PROBLEM DESCRIPTION: Take every line from the records below that includes the word "both".
_ _ _ _ _ _ _
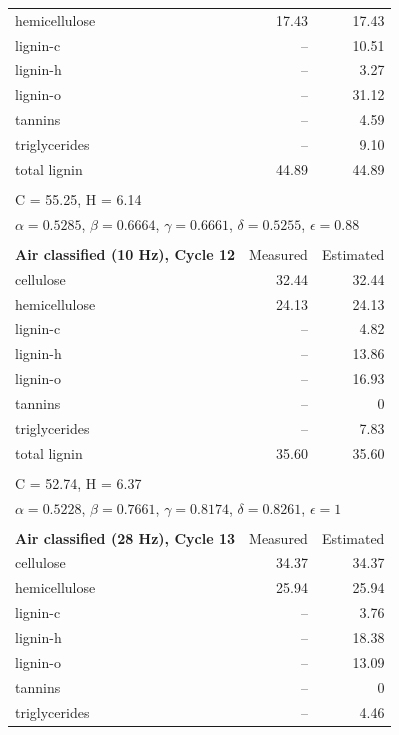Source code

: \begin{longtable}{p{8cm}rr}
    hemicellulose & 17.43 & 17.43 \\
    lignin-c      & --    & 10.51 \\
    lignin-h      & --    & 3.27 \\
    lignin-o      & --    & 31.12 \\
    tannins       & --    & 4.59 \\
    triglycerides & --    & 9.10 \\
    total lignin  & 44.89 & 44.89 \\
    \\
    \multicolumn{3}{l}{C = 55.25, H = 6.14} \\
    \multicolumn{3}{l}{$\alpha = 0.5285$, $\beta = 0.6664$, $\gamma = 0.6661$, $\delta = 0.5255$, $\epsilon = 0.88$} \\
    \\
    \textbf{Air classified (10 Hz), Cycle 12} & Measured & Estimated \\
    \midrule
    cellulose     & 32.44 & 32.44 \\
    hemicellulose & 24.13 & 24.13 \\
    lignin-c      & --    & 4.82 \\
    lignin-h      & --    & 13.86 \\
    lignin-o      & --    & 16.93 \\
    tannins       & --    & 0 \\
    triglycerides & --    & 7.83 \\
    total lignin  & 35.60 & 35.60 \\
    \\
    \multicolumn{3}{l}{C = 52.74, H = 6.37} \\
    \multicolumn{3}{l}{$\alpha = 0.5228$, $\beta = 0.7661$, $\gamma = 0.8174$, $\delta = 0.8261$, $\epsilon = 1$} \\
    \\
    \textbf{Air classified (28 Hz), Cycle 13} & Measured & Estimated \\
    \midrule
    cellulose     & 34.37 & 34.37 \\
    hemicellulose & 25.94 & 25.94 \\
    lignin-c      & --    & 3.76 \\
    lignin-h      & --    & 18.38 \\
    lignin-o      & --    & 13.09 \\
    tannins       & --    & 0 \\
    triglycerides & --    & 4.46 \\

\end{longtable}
_ _ _ _ _ _ _
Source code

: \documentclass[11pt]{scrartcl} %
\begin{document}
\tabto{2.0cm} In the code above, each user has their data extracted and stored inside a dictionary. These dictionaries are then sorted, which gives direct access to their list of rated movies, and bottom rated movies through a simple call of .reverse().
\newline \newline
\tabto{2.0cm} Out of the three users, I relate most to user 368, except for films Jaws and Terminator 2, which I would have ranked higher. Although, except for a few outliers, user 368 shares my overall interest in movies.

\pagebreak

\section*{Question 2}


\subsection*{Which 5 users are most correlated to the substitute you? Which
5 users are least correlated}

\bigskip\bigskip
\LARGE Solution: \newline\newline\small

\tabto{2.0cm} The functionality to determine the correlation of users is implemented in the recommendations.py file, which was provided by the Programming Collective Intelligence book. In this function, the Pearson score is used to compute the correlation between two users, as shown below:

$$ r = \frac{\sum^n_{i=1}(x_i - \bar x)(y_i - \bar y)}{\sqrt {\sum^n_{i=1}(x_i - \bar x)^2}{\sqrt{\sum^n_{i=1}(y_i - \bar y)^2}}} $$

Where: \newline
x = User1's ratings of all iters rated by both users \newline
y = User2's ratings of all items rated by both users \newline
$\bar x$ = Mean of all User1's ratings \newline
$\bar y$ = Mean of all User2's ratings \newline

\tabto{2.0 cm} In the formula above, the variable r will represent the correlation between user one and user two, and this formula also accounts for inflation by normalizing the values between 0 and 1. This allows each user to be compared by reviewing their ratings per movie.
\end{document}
_ _ _ _ _ _ _
SOLVED PROBLEM:
x = User1's ratings of all iters rated by both users \newline
y = User2's ratings of all items rated by both users \newline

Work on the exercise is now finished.